A. Diabetes Mellitus Tipe 1
Diabetes tipe ini merupakan diabetes
yang jarang atau sedikit populasinya, diperkirakan kurang dari 5-10% dari
keseluruhan populasi penderita diabetes. Gangguan produksi insulin pada DM Tipe
1 umumnya terjadi karena kerusakan sel-sel
β pulau Langerhans yang disebabkan oleh reaksi otoimun. Namun ada pula
yang disebabkan oleh bermacam-macam virus, diantaranya virus Cocksakie,
Rubella, CMVirus, Herpes, dan lain sebagainya. Ada beberapa tipe otoantibodi
yang dihubungkan dengan DM Tipe 1, antara lain ICCA (Islet Cell Cytoplasmic
Antibodies), ICSA (Islet cell surface antibodies), dan antibodi terhadap GAD
(glutamic acid decarboxylase).
ICCA merupakan otoantibodi utama yang
ditemukan pada penderita DM Tipe 1. Hampir 90% penderita DM Tipe 1 memiliki
ICCA di dalam darahnya. Di dalam tubuh non-diabetik, frekuensi ICCA hanya
0,5-4%. Oleh sebab itu, keberadaan ICCA merupakan prediktor yang cukup akurat
untuk DM Tipe 1.
ICCA tidak spesifik untuk sel-sel β pulau Langerhans saja, tetapi juga dapat
dikenali oleh sel-sel lain yang terdapat di pulau Langerhans. Sebagaimana diketahui, pada pulau Langerhans
kelenjar pankreas terdapat beberapa tipe sel, yaitu sel β, sel α dan sel δ.

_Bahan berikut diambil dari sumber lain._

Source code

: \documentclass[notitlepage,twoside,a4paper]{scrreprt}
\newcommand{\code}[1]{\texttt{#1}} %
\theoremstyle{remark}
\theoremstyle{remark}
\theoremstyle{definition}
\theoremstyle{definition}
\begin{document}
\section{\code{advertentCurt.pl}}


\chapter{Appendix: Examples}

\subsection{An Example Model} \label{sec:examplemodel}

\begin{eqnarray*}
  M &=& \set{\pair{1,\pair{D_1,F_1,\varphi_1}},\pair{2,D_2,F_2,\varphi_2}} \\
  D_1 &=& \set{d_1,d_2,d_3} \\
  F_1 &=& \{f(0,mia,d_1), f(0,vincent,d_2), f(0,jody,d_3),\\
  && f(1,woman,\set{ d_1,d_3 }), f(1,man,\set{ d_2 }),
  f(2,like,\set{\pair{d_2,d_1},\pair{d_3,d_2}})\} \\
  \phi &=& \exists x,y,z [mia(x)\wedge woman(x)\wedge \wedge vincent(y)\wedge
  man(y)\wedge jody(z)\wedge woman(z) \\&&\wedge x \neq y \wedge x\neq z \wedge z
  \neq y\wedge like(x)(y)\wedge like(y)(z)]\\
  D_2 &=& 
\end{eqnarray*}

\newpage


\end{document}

Sel-sel β memproduksi insulin, sel-sel α
memproduksi glukagon, sedangkan sel-sel
δ memproduksi hormon
somatostatin. Namun demikian, nampaknya serangan otoimun secara selektif
menghancurkan sel-sel β. Ada beberapa anggapan yang menyatakan bahwa tingginya
titer ICCA di dalam tubuh penderita DM Tipe 1 justru merupakan respons terhadap
kerusakan sel-sel β yang terjadi, jadi
lebih merupakan akibat, bukan penyebab terjadinya kerusakan sel-sel β pulau Langerhans. Apakah merupakan penyebab
atau akibat, namun titer ICCA makin lama makin menurun sejalan dengan
perjalanan penyakit. Otoantibodi terhadap antigen permukaan sel atau Islet Cell
Surface Antibodies (ICSA) ditemukan pada sekitar 80% penderita DM Tipe 1. Sama
seperti ICCA, titer ICSA juga makin menurun sejalan dengan lamanya waktu.

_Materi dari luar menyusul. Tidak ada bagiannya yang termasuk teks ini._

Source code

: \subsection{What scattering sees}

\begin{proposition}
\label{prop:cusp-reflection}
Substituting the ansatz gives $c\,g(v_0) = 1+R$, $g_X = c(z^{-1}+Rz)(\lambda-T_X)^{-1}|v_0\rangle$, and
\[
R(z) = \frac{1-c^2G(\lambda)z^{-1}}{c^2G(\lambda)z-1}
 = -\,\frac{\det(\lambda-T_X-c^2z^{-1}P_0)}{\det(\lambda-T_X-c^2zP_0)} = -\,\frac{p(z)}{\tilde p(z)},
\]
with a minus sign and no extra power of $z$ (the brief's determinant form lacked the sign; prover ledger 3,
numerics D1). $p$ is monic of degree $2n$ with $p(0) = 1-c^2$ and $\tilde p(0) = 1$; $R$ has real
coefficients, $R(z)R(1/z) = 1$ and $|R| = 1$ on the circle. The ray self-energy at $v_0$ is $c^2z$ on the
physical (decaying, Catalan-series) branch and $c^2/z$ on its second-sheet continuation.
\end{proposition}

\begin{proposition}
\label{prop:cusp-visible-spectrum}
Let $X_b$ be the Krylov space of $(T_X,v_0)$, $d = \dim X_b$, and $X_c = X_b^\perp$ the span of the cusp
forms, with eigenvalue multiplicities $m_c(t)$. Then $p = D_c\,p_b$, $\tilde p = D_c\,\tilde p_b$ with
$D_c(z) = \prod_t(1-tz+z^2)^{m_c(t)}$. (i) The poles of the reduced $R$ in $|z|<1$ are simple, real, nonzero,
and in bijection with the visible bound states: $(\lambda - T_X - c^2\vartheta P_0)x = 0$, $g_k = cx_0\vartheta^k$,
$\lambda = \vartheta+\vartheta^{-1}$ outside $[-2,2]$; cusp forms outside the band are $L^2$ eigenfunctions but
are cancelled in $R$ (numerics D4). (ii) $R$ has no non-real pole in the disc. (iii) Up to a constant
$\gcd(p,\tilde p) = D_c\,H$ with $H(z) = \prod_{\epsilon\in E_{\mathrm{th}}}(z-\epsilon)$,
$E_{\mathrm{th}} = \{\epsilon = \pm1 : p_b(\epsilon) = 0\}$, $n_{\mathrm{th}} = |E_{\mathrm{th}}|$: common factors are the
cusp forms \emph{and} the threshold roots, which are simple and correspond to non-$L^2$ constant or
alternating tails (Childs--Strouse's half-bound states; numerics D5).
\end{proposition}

Beberapa penderita DM Tipe 2 ditemukan positif ICSA. Otoantibodi terhadap enzim
glutamat dekarboksilase (GAD) ditemukan pada hampir 80% pasien yang baru
didiagnosis sebagai positif menderita DM Tipe 1. Sebagaimana halnya ICCA dan
ICSA, titer antibodi anti-GAD juga makin lama makin menurun sejalan dengan
perjalanan penyakit. Keberadaan antibodi anti-GAD merupakan prediktor kuat
untuk DM Tipe 1, terutama pada populasi risiko tinggi.

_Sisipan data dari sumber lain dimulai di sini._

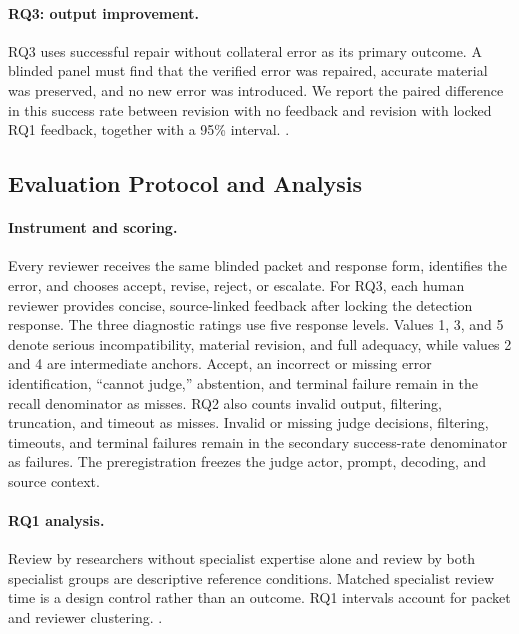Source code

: \paragraph{RQ3: output improvement.}
RQ3 uses successful repair without collateral error as its primary outcome. A blinded panel must find that the verified error was repaired, accurate material was preserved, and no new error was introduced. We report the paired difference in this success rate between revision with no feedback and revision with locked RQ1 feedback, together with a 95\% interval. .

\subsection{Evaluation Protocol and Analysis}
\label{sec:evaluation_analysis}

\paragraph{Instrument and scoring.}
Every reviewer receives the same blinded packet and response form, identifies the error, and chooses accept, revise, reject, or escalate. For RQ3, each human reviewer provides concise, source-linked feedback after locking the detection response. The three diagnostic ratings use five response levels. Values 1, 3, and 5 denote serious incompatibility, material revision, and full adequacy, while values 2 and 4 are intermediate anchors. Accept, an incorrect or missing error identification, ``cannot judge,'' abstention, and terminal failure remain in the recall denominator as misses. RQ2 also counts invalid output, filtering, truncation, and timeout as misses. Invalid or missing judge decisions, filtering, timeouts, and terminal failures remain in the secondary success-rate denominator as failures. The preregistration freezes the judge actor, prompt, decoding, and source context.

\paragraph{RQ1 analysis.}
Review by researchers without specialist expertise alone and review by both specialist groups are descriptive reference conditions. Matched specialist review time is a design control rather than an outcome. RQ1 intervals account for packet and reviewer clustering. .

Disamping ketiga otoantibodi yang
sudah dijelaskan di atas, ada beberapa otoantibodi lain yang sudah
diidentifikasikan, antara lain IAA (Anti-Insulin Antibody). IAA ditemukan pada
sekitar 40% anak-anak yang menderita DM Tipe 1. IAA bahkan sudah dapat
dideteksi dalam darah pasien sebelum onset terapi insulin. Destruksi otoimun
dari sel-sel β pulau Langerhans kelenjar
pankreas langsung mengakibatkan defisiensi sekresi insulin. Defisiensi insulin
inilah yang menyebabkan gangguan metabolisme yang menyertai DM Tipe 1. Selain
defisiensi insulin, fungsi sel-sel α kelenjar pankreas pada penderita DM Tipe 1
juga menjadi tidak normal. Pada penderita DM Tipe 1 ditemukan sekresi glukagon
yang berlebihan oleh sel-sel α pulau Langerhans. Secara normal, hiperglikemia
akan menurunkan sekresi glukagon, namun pada penderita DM Tipe 1 hal ini tidak
terjadi, sekresi glukagon tetap tinggi walaupun dalam keadaan hiperglikemia.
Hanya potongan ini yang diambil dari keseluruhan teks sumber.